March 11, 2020—the night the U.S. sports world stood still—now joins Dec. 7, 1941 and Sept. 11, 2001 among transcendent historic dates.
“At that time I thought it would be a couple of weeks, but I would not have imagined it would be this long. But every day it is obvious it will have to take as long as it has to take,” admitted National Basketball Players Association (NBPA) Executive Director Michelle Roberts last week in a video appearance at Sports Business Daily’s CAA World Congress of Sports, a four-part virtual conference.
She was at the March 11 Utah-OKC contest when news broke that a player had tested positive for COVID. The game was subsequently called off and the league schedule was later postponed.
“My phones were blowing up,” she recalled of getting a call each from NBPA President Chris Paul and NBA Commissioner Adam Silver. “Coincidentally, I had meetings with Adam Silver that morning in anticipation of that. It was more obvious that it wasn’t getting any better, and what we were going to [have to] do moving forward.
“It was safety first from my perspective,” she said. “The obvious way to deal with this is to stop the games.”
A new ESPN poll last week found 65% of fans would watch sports without fans as opposed to 35% who want fans at sporting events. Eighty-five percent see sports returning life to normal, but 76 % would support sports without fans present if the players are quarantined and closely monitored.
The WNBA is still looking to start its season sometime this summer. “We are all facing scenarios where there will be no fans [in attendance],” Commissioner Cathy Engelbert told the CAA World Congress last week.
Although the NBA hasn’t yet decided when to resume the 2020 season, “There is so much speculation going around… Everybody is frustrated that you don’t get that black or white answer, but for a lot of this there is no black or white answer,” Roberts said.
She strongly advised against moving too fast to get things started again. “Don’t rush! Our fans miss the game, but they also don’t want to see a game that results in people getting injured, getting harmed or getting sick, or potentially God forbid, die. Just be patient.
“It is a question of safety. When we resume, most of the risk is going to be assumed by the players. It’s going to be the players and the staff that is going to be at risk.
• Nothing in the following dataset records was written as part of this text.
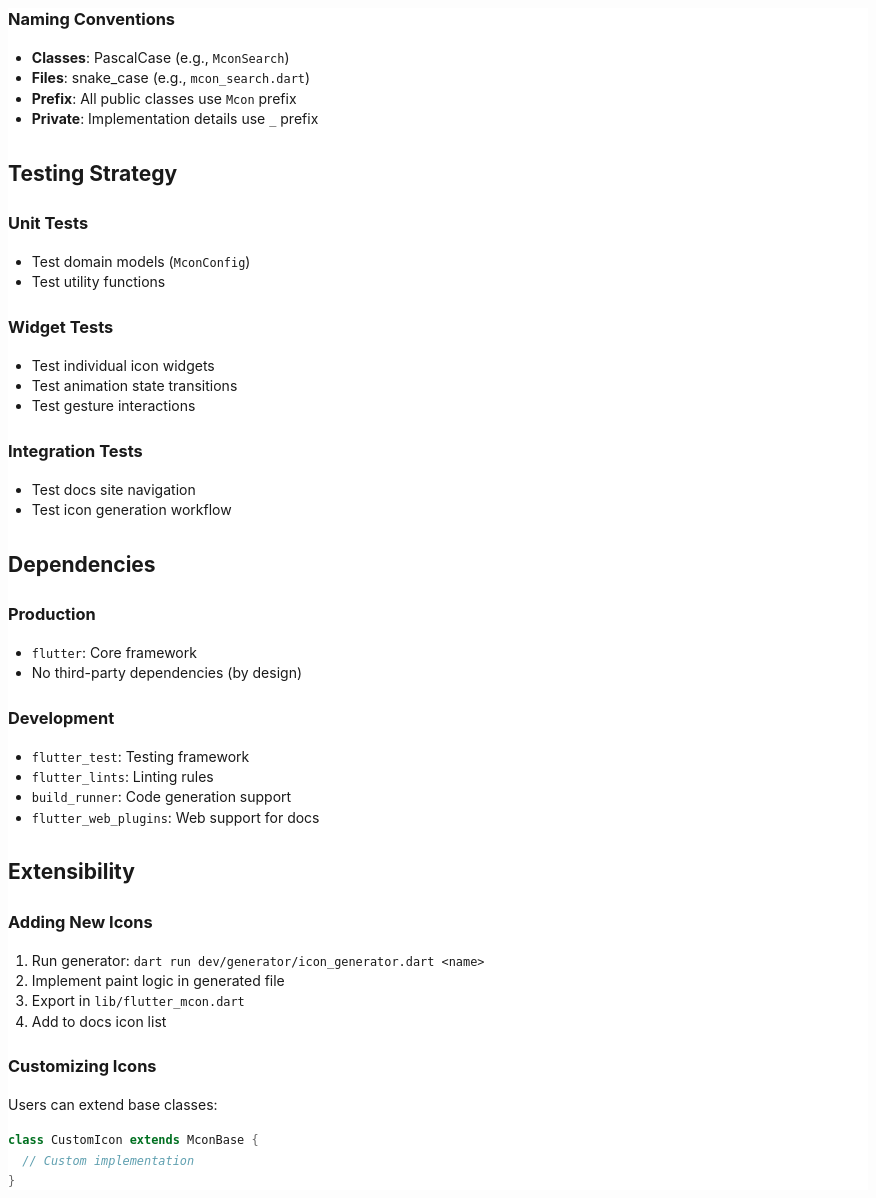 ### Naming Conventions

- **Classes**: PascalCase (e.g., `MconSearch`)
- **Files**: snake_case (e.g., `mcon_search.dart`)
- **Prefix**: All public classes use `Mcon` prefix
- **Private**: Implementation details use `_` prefix

## Testing Strategy

### Unit Tests
- Test domain models (`MconConfig`)
- Test utility functions

### Widget Tests
- Test individual icon widgets
- Test animation state transitions
- Test gesture interactions

### Integration Tests
- Test docs site navigation
- Test icon generation workflow

## Dependencies

### Production
- `flutter`: Core framework
- No third-party dependencies (by design)

### Development
- `flutter_test`: Testing framework
- `flutter_lints`: Linting rules
- `build_runner`: Code generation support
- `flutter_web_plugins`: Web support for docs

## Extensibility

### Adding New Icons

1. Run generator: `dart run dev/generator/icon_generator.dart <name>`
2. Implement paint logic in generated file
3. Export in `lib/flutter_mcon.dart`
4. Add to docs icon list

### Customizing Icons

Users can extend base classes:
```dart
class CustomIcon extends MconBase {
  // Custom implementation
}
```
They are the ones that have the right to have as much information as possible, to have the best mitigation efforts put in place,” Roberts said
WNBA Commish Cathy Engelbert said that it is important to build upon her league’s April draft. “There are great stories coming out of this draft,” she pointed out. “We can now think creatively on how to keep the conversation going.”
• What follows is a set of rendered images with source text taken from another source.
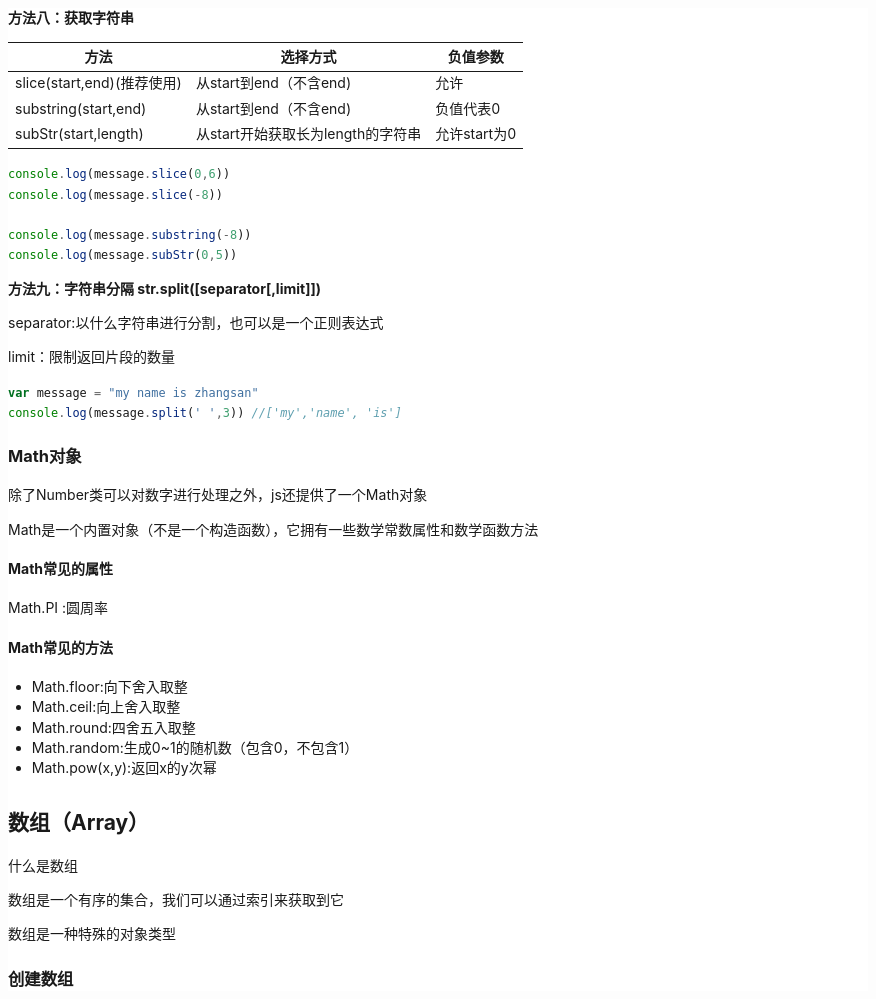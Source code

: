 **方法八：获取字符串**

| 方法                       | 选择方式                          | 负值参数     |
| -------------------------- | --------------------------------- | ------------ |
| slice(start,end)(推荐使用) | 从start到end（不含end)            | 允许         |
| substring(start,end)       | 从start到end（不含end)            | 负值代表0    |
| subStr(start,length)       | 从start开始获取长为length的字符串 | 允许start为0 |

```js
console.log(message.slice(0,6))
console.log(message.slice(-8))

console.log(message.substring(-8))
console.log(message.subStr(0,5))
```

**方法九：字符串分隔 str.split([separator[,limit]])**

separator:以什么字符串进行分割，也可以是一个正则表达式

limit：限制返回片段的数量

```javascript
var message = "my name is zhangsan"
console.log(message.split(' ',3)) //['my','name', 'is'] 
```



### Math对象

除了Number类可以对数字进行处理之外，js还提供了一个Math对象

Math是一个内置对象（不是一个构造函数），它拥有一些数学常数属性和数学函数方法

#### Math常见的属性

Math.PI :圆周率

#### Math常见的方法

- Math.floor:向下舍入取整
- Math.ceil:向上舍入取整
- Math.round:四舍五入取整
- Math.random:生成0~1的随机数（包含0，不包含1）
- Math.pow(x,y):返回x的y次幂

## 数组（Array）

什么是数组

数组是一个有序的集合，我们可以通过索引来获取到它

数组是一种特殊的对象类型

### 创建数组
Engelbert added that sharing court time with the NBA, especially in arenas such as Minnesota that have both NBA and WNBA teams, is a possibility. She suggested hoop doubleheaders “either before or after an NBA game, or live look-ins of a WNBA game [during] an NBA [televised] game.”
“We were going to take the Olympic break (July 13-August 13), but we are now looking at [it] where we had no games and use that opportunity to fill out some broadcast windows,” she noted.